■ **Exercise instructions**
In the entries below, filter for the word "smashes" and copy every matching line.

[Exercise material]

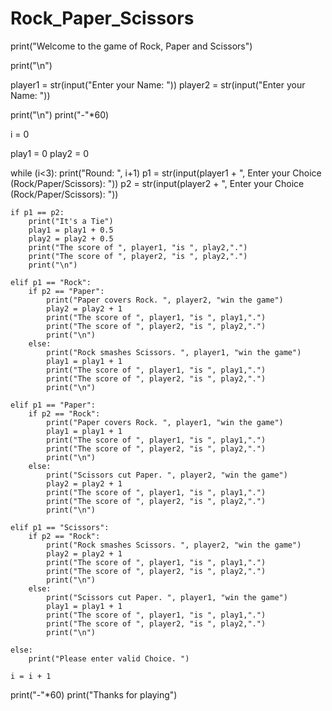 # Rock_Paper_Scissors

print("Welcome to the game of Rock, Paper and Scissors")

print("\n")

player1 = str(input("Enter your Name: "))
player2 = str(input("Enter your Name: "))

print("\n")
print("-"*60)

i = 0

play1 = 0
play2 = 0

while (i<3):
    print("Round: ", i+1)
    p1 = str(input(player1 + ", Enter your Choice (Rock/Paper/Scissors): "))
    p2 = str(input(player2 + ", Enter your Choice (Rock/Paper/Scissors): "))
    
    if p1 == p2:
        print("It's a Tie")
        play1 = play1 + 0.5
        play2 = play2 + 0.5
        print("The score of ", player1, "is ", play2,".")
        print("The score of ", player2, "is ", play2,".")
        print("\n")

    elif p1 == "Rock":
        if p2 == "Paper":
            print("Paper covers Rock. ", player2, "win the game")
            play2 = play2 + 1
            print("The score of ", player1, "is ", play1,".")
            print("The score of ", player2, "is ", play2,".")
            print("\n")
        else:
            print("Rock smashes Scissors. ", player1, "win the game")
            play1 = play1 + 1
            print("The score of ", player1, "is ", play1,".")
            print("The score of ", player2, "is ", play2,".")
            print("\n")

    elif p1 == "Paper":
        if p2 == "Rock":
            print("Paper covers Rock. ", player1, "win the game")
            play1 = play1 + 1
            print("The score of ", player1, "is ", play1,".")
            print("The score of ", player2, "is ", play2,".")
            print("\n")
        else:
            print("Scissors cut Paper. ", player2, "win the game")
            play2 = play2 + 1
            print("The score of ", player1, "is ", play1,".")
            print("The score of ", player2, "is ", play2,".")
            print("\n")

    elif p1 == "Scissors":
        if p2 == "Rock":
            print("Rock smashes Scissors. ", player2, "win the game")
            play2 = play2 + 1
            print("The score of ", player1, "is ", play1,".")
            print("The score of ", player2, "is ", play2,".")
            print("\n")
        else:
            print("Scissors cut Paper. ", player1, "win the game")
            play1 = play1 + 1
            print("The score of ", player1, "is ", play1,".")
            print("The score of ", player2, "is ", play2,".")
            print("\n")
   
    else:
        print("Please enter valid Choice. ")
        
    i = i + 1
    
print("-"*60)
print("Thanks for playing")
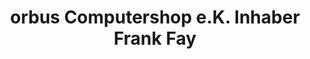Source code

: ---
title: "orbus Computershop e.K. Inhaber Frank Fay"
url: /asslar/orbus-computershop-e-k-inhaber-frank-fay/
shop: Computer
---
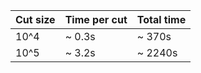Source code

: | Cut size | Time per cut | Total time |
| ---------|--------------|------------|
| 10^4     |   ~ 0.3s     |  ~ 370s    |
| 10^5     |   ~ 3.2s     |  ~ 2240s   |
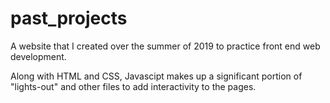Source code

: # past_projects
A website that I created over the summer of 2019 to practice front end web development.

Along with HTML and CSS, Javascipt makes up a significant portion of "lights-out" and other files to add interactivity to the pages. 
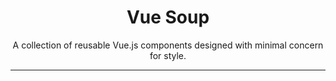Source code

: <div align="center">
<h1>Vue Soup</h1>

<quote>A collection of reusable Vue.js components designed with minimal concern for style.</quote>
</div>

<hr />

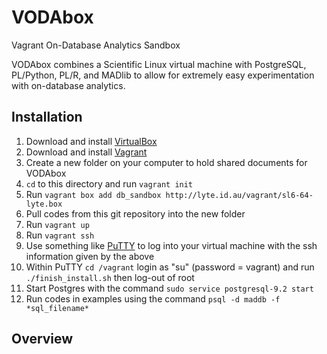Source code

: VODAbox
=======

Vagrant On-Database Analytics Sandbox

VODAbox combines a Scientific Linux virtual machine with PostgreSQL, PL/Python, PL/R, and MADlib to allow for extremely easy experimentation with on-database analytics.

Installation
------------

1. Download and install [VirtualBox](https://www.virtualbox.org/wiki/Downloads)
2. Download and install [Vagrant](http://www.vagrantup.com/downloads.html)
3. Create a new folder on your computer to hold shared documents for VODAbox
4. `cd` to this directory and run `vagrant init`
5. Run `vagrant box add db_sandbox http://lyte.id.au/vagrant/sl6-64-lyte.box`
6. Pull codes from this git repository into the new folder
7. Run `vagrant up`
8. Run `vagrant ssh`
9. Use something like [PuTTY](http://www.chiark.greenend.org.uk/~sgtatham/putty/download.html) to log into your virtual machine with the ssh information given by the above
10. Within PuTTY `cd /vagrant` login as "su" (password = vagrant) and run `./finish_install.sh` then log-out of root
11. Start Postgres with the command `sudo service postgresql-9.2 start`
12. Run codes in examples using the command `psql -d maddb -f *sql_filename*`

Overview
--------
<LINK TO GOOGLE DOCS PRESENTATION>
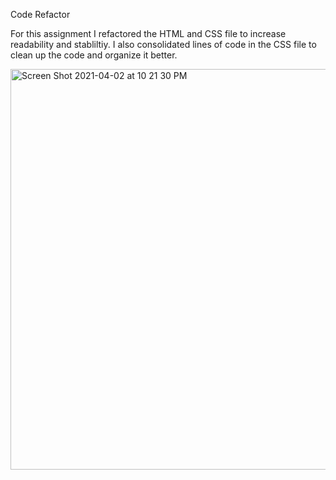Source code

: Code Refactor

For this assignment I refactored the HTML and CSS file to increase readability and stabliltiy. I also consolidated lines of code in the CSS file to clean up the code and organize it better.






<img width="641" alt="Screen Shot 2021-04-02 at 10 21 30 PM" src="https://user-images.githubusercontent.com/79070269/113465418-ca9b8500-9401-11eb-85c9-bfea1ae12e0e.png">
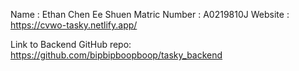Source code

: Name : Ethan Chen Ee Shuen
Matric Number : A0219810J
Website : https://cvwo-tasky.netlify.app/

Link to Backend GitHub repo: https://github.com/bipbipboopboop/tasky_backend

[/Exercise material]

■ **Task output**
            print("Rock smashes Scissors. ", player1, "win the game")
            print("Rock smashes Scissors. ", player2, "win the game")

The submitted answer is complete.